#delivery #team - 6 mins read

Release the chaos monkey

As organisations scale, and both business and technical landscapes evolve, the ability to adapt and respond to change is crucial for product teams. By embracing the unexpected and preparing for potential disruptions, organisations can build resilience and foster collaboration across various departments.

This is where chaos days come into their own: by seconding one or more people within an organisation - chaos monkeys - to intentionally and systematically sabotage a product or service on a given day, to enable teams to assess their own reaction in the face of adversity.

Chaos day definition

Drawing inspiration from Netflix's chaos monkey, which randomly terminates virtual machines to ensure the resilience of their systems, this approach for product teams seeks to build robustness and adaptability through intentionally introducing chaos and uncertainty.

And crucially, the chaos monkey approach is not just for engineering. It is a health check for your process, comms, and alignment as a team, and your all-round observability, as much as it is a test of your tech stack and your ability to actually resolve problems.

Chaos days are particularly impactful in start-ups and scale-ups in the build-up to significant product launches and milestones, and also when looking to embed or evolve a dedicated support function within an organisation.

Chaos monkey definition

The chaos monkey approach revolves around three key stages:

  • Planning and preparation
  • The chaos day itself
  • Reflection and adaptation

Planning and preparation

To successfully unleash the chaos monkey in your organisation, thorough planning and preparation are key. Begin by assigning one or more dedicated people who can organise and execute the chaos day. I’ve found DevOps engineers and principal engineers / architects tend to make the best chaos monkeys, but this is by no means a prerequisite. It will help if they know the product or service well, and have (or can easily get) access to the supporting infrastructure.

It’s often difficult for teams themselves to block out time for a chaos day, and be disciplined enough to undertake them regularly.
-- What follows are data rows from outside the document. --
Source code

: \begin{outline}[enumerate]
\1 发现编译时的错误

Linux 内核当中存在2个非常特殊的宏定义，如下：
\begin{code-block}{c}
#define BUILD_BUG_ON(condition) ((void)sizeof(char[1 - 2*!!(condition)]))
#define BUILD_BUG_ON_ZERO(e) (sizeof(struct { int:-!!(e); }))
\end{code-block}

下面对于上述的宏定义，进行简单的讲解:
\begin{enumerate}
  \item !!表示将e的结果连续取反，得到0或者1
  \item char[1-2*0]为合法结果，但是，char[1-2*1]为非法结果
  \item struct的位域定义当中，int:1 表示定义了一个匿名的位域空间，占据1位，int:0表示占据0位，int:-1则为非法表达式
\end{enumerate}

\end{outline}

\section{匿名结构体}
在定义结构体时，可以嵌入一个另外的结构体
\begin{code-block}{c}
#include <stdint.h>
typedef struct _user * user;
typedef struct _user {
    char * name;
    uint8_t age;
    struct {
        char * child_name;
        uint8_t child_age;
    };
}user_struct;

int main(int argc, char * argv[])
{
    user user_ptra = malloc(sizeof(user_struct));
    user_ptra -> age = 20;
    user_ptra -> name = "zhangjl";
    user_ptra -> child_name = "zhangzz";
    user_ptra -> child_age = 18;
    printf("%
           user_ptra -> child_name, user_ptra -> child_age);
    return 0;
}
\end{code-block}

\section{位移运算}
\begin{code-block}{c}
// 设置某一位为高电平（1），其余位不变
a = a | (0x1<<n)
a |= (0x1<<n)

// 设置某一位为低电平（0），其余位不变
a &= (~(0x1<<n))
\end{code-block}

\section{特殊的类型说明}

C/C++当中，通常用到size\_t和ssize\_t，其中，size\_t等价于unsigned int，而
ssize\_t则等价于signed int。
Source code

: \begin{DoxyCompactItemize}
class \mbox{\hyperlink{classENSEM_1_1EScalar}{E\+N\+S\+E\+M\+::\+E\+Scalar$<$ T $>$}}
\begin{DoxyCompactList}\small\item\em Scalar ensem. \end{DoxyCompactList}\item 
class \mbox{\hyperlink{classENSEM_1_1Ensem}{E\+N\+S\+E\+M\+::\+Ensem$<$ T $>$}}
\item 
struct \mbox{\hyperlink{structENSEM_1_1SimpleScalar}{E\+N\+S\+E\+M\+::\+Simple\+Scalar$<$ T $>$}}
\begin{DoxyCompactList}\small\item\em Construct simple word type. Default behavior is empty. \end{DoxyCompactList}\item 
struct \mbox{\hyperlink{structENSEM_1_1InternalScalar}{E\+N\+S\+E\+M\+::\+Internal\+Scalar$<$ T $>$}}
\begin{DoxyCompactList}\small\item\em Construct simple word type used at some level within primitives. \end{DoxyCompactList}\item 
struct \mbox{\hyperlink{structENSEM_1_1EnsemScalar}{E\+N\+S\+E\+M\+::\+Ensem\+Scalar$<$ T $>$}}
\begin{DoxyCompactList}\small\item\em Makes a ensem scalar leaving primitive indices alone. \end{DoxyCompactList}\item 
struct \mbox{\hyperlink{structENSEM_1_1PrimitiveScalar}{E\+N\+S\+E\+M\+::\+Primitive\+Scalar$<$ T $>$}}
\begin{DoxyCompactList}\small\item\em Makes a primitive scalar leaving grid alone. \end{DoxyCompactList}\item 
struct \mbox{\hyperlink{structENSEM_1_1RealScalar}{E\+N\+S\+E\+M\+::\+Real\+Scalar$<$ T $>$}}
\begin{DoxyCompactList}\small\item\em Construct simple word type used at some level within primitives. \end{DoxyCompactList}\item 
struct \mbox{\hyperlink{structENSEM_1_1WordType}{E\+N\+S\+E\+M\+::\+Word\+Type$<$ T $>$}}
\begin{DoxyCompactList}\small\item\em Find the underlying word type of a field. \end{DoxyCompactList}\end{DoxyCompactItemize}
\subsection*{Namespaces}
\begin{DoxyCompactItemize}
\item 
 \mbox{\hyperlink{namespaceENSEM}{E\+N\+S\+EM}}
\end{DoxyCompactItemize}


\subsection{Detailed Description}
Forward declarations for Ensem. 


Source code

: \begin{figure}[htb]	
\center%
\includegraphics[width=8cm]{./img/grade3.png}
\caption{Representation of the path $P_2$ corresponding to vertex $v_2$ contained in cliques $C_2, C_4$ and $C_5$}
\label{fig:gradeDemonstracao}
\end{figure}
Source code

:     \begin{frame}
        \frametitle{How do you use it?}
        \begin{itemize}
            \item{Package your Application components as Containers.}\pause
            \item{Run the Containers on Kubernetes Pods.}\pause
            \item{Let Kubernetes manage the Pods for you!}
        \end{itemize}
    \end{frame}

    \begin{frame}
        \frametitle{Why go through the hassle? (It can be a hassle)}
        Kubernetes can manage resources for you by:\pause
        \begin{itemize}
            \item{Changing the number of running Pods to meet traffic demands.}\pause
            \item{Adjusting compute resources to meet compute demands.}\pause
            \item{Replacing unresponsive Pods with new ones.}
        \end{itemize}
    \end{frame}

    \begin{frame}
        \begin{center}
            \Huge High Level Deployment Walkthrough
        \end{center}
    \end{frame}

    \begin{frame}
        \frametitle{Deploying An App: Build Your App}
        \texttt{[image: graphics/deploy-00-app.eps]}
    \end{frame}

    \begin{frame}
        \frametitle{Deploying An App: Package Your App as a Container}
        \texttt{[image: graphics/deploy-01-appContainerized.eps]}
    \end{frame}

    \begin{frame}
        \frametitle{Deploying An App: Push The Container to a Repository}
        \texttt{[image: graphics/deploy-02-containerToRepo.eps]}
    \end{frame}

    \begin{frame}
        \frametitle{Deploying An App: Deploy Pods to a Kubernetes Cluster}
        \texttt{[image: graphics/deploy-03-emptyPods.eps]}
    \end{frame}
Where I’ve seen organisations execute them really well and get the most out of them, they’ve been organised and orchestrated on behalf of teams.

My recommended frequency is quarterly, but even if you only manage to do a one-off chaos day, I’d still strongly recommend it.

It’s usually wise for chaos monkeys to ask themselves the following questions:

  • Is this a good day for chaos? It might be wise to defer if the team is already flat out working towards an impending deadline, for example.

  • How broad do we want to go? Do we want to keep this to a single team’s domain, or do we want to try and break the whole organisation? The former is simpler to execute. The latter can yield greater learnings, particularly cross-team.

  • How will we execute? A conversation with the tech lead of the relevant team is usually enough to outline rules of engagement. Will it all happen on a staging environment? Does the chaos monkey have access to all of the tooling in order to inflict the desired level of chaos?

  • Will the chaos monkey give the team half an hour to detect an issue themselves before they report it, in an attempt to battle-test their observability capability?

  • Who needs to know about the chaos day? I’ve seen c-suite members in a panic before now on the back of a chaos monkey outage as they thought it was a genuine production issue. It’s good to communicate widely and often.

The chaos day itself

During the chaos day, the chaos monkey will introduce unexpected challenges and disruptions across the organisation. Potential disruptions could include:

  • Modifying infrastructure
  • Committing breaking changes to codebases
  • Spoofing attacks
  • Spoofing user or stakeholder issues
  • Tooling unavailability

The aim of any chaos day is to test the adaptability and resilience of cross-functional teams, compelling them to think creatively, prioritise effectively, and collaborate efficiently to overcome the challenges presented.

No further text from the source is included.